Analog operation elements A11 to A arranged in the column direction
Terminals OUT11 derived from 1n, A21 to A2n,..., Am1 to Amn are connected to the data lines DL1 to DLm, respectively. Further, the analog arithmetic elements A11 to A1n, A21 to A2n,.
Is derived from the select line SWL
1 to SWLm.

At the ends of the data lines DL1 to DLm,
The current-voltage conversion circuits CV1, CV2,..., CVm are respectively connected. Analog operation elements A11 to A1n, A arranged in the column direction by current-voltage conversion circuits CV1 to CVm.
, Am1 to Amn are respectively added and converted into voltage outputs.

The outputs of the current-voltage conversion circuits CV1 to CVm are supplied to the WTA circuit 1. WTA circuit 1 output is P
It is supplied to the Q circuit 2. The output of the PQ circuit 2 is supplied to the ROM circuit 3. The output of the ROM 3 is output from the output terminal 4.

In the analog content addressable memory shown in FIG.
When performing signal processing such as image feature extraction and motion vector detection, the analog value reference data forms vectors (DRm1, DRm2,... DRmn), and the analog arithmetic elements A11 to A1n, A21 to A21. A2
,..., Am1 to Amn.

Reference data is stored in each of the analog operation elements A11 to A1n, A21 to A2n,..., Am1 to Amn.
Is stored in the input signal vector (DI1, DI2,
.. DIm) are supplied for each column through the input data lines SL1 to SLn.
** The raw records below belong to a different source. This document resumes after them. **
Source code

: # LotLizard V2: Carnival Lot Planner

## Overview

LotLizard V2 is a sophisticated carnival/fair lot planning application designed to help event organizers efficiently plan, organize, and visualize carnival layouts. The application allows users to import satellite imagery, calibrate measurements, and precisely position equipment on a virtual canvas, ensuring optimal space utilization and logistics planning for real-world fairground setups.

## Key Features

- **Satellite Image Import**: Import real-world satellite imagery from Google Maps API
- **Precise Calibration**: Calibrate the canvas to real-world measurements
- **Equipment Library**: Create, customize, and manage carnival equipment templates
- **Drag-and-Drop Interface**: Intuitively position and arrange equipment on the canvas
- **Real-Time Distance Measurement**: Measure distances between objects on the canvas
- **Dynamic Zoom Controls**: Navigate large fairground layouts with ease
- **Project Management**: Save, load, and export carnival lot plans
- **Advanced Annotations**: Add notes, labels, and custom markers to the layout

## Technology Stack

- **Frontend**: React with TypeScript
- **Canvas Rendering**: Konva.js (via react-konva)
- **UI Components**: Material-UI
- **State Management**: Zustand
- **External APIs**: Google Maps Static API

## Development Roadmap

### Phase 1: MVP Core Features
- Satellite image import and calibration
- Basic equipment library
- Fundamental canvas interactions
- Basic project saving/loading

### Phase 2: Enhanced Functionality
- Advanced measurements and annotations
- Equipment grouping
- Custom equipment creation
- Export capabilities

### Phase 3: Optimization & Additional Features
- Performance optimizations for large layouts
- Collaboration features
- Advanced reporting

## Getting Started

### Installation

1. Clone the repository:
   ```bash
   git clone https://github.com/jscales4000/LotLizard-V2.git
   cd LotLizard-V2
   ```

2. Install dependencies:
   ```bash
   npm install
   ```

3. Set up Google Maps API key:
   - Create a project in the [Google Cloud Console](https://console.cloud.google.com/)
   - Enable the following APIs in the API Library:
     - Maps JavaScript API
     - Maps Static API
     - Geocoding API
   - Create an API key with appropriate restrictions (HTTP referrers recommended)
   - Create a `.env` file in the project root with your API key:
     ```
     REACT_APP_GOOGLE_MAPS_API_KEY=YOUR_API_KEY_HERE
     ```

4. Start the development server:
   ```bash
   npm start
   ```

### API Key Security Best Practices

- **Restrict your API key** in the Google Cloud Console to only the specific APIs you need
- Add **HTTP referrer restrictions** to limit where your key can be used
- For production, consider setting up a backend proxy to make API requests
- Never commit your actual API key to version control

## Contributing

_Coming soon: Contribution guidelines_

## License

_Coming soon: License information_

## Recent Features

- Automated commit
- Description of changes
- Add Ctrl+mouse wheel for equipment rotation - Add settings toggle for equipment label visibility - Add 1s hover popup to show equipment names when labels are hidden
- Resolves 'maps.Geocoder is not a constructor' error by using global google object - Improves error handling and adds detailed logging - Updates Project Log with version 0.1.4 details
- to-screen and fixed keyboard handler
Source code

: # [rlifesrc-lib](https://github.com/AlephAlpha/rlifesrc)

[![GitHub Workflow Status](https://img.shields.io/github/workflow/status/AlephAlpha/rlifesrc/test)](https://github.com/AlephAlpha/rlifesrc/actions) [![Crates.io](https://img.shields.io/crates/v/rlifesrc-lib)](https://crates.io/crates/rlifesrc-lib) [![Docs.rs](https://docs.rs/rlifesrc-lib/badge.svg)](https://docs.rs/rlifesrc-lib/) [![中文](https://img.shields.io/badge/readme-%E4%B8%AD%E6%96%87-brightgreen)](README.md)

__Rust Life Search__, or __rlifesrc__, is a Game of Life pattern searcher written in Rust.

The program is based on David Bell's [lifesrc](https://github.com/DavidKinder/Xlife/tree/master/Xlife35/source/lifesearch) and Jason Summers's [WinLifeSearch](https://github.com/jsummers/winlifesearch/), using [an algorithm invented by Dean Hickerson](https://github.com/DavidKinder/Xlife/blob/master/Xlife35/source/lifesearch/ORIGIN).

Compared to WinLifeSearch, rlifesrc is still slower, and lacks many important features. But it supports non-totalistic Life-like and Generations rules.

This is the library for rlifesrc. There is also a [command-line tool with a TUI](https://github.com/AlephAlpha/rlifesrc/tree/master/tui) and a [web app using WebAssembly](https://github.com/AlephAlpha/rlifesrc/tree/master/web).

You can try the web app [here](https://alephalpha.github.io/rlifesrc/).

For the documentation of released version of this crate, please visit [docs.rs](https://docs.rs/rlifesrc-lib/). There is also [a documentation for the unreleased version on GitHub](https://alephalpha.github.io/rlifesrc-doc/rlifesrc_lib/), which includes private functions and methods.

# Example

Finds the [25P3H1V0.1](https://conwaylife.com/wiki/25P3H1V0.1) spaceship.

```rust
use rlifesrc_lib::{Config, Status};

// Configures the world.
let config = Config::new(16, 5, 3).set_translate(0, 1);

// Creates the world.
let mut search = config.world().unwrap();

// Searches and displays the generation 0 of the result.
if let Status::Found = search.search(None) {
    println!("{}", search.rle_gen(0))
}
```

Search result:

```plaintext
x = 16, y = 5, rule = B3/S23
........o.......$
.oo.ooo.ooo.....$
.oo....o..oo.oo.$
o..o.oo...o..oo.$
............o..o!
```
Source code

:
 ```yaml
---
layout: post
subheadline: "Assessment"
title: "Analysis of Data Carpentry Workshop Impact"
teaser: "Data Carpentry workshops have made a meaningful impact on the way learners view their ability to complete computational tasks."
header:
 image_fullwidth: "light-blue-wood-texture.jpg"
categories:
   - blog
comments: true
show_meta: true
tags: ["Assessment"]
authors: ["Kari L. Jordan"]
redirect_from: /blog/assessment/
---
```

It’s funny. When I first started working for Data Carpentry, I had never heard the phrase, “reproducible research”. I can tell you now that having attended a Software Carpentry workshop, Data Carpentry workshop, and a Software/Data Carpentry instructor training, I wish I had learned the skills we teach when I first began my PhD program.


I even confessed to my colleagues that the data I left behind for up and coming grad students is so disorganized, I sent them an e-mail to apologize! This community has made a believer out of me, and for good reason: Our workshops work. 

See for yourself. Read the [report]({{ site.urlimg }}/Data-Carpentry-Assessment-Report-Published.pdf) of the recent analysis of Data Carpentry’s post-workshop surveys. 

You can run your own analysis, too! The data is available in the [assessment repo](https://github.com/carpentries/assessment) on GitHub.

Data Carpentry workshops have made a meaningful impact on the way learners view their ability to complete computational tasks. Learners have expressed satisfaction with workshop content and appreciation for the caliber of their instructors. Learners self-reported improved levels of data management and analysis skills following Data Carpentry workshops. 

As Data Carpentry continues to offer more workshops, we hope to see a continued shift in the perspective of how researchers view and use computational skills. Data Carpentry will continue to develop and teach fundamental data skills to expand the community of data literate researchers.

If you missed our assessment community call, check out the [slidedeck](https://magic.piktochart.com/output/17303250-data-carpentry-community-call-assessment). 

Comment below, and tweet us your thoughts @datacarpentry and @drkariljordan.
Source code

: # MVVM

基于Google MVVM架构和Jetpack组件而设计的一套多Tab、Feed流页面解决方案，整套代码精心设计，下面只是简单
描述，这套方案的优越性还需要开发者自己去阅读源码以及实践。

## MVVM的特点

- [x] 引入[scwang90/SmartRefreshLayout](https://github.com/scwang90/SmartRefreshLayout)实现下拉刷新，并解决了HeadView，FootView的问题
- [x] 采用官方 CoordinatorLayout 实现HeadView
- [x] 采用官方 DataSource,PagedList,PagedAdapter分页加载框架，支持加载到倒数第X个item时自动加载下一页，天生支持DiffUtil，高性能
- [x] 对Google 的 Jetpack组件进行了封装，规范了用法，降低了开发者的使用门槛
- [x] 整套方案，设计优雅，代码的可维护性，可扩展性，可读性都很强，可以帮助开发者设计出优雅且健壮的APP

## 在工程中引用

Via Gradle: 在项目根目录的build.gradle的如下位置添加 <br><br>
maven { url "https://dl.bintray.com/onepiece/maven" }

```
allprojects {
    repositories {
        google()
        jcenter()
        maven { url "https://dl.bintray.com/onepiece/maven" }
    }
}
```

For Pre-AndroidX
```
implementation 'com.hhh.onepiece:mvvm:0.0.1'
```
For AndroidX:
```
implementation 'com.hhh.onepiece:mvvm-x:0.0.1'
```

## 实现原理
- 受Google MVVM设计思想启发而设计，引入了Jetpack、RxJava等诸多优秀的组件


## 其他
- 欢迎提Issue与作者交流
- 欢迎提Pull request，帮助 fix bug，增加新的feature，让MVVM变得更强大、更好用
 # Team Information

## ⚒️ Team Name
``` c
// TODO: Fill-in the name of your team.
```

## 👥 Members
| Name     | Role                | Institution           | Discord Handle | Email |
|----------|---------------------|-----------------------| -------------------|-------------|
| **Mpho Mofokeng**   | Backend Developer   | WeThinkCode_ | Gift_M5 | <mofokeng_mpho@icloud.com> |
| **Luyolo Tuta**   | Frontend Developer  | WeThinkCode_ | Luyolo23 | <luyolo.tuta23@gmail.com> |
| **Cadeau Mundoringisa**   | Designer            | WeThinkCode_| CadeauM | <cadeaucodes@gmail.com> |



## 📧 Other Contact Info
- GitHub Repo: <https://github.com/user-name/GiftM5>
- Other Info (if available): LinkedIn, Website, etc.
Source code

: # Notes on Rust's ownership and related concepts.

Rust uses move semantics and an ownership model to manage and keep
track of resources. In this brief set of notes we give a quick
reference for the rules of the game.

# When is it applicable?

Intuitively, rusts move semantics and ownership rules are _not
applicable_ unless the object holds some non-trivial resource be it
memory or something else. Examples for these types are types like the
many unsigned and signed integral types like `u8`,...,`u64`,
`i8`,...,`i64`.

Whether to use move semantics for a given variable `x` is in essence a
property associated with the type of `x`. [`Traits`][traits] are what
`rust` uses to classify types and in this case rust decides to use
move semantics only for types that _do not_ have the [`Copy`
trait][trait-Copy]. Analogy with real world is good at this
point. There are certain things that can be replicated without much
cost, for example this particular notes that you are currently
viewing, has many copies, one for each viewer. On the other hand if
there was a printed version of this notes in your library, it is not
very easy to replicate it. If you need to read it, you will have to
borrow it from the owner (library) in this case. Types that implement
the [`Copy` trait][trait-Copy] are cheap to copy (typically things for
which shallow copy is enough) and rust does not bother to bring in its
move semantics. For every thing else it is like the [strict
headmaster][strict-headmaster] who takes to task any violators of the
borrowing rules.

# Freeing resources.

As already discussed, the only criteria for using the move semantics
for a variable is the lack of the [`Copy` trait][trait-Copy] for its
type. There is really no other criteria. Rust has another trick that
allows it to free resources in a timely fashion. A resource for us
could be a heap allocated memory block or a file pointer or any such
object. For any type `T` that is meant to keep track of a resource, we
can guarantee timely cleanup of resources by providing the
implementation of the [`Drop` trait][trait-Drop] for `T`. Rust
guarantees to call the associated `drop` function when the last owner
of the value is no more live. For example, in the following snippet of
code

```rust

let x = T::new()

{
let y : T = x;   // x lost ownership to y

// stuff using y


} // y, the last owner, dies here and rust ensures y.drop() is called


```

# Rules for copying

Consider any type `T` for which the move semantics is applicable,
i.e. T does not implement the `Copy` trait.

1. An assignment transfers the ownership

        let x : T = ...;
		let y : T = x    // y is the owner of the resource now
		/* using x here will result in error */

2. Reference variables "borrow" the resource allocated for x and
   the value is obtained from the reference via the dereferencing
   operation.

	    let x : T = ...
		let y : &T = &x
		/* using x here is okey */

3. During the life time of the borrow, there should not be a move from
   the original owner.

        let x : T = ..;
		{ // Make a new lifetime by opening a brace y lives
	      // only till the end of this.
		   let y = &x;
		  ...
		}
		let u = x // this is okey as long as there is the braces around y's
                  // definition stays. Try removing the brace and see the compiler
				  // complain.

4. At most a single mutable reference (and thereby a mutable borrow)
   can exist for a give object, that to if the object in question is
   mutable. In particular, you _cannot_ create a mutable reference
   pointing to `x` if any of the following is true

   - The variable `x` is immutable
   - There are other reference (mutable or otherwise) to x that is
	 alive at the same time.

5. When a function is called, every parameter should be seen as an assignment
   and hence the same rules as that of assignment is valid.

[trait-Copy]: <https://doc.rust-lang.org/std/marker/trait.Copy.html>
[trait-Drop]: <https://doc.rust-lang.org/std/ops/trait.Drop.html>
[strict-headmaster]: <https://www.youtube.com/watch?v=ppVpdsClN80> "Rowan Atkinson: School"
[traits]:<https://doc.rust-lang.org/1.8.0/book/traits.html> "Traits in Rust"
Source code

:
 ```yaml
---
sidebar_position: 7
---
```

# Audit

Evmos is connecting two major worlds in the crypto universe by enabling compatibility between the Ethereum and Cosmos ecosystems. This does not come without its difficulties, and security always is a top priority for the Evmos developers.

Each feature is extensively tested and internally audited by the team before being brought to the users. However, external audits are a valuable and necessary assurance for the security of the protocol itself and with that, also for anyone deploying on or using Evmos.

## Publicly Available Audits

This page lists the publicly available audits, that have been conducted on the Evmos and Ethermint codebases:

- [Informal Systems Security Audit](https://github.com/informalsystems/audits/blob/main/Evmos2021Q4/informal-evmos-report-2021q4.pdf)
When performing signal processing such as image feature extraction and motion vector detection, the analog operation elements A11 to A1n, A21 to A2n,.
Amn, input data (DI1, DI2, ..., DIn)
, And reference data (DRm1, DRm2,..., D
Rmn). The analog operation elements A11 to A1n, A21 to A2n,.
The difference value between the input data of Amn and the reference data is added, and the sum of the difference values is used as the current-voltage conversion circuit C
V1, CV2,..., CVm.

The current-voltage conversion circuits CV1, CV2,.
The output of CVm is supplied to the WTA circuit 1, the PQ circuit 2, and the ROM circuit 3, and the address at which the sum of the absolute values of the differences between the input data and the reference data is minimized is obtained. From the address where the sum of absolute values of the difference between the input data and the reference data is the smallest, detection of a motion vector and extraction of image features are performed.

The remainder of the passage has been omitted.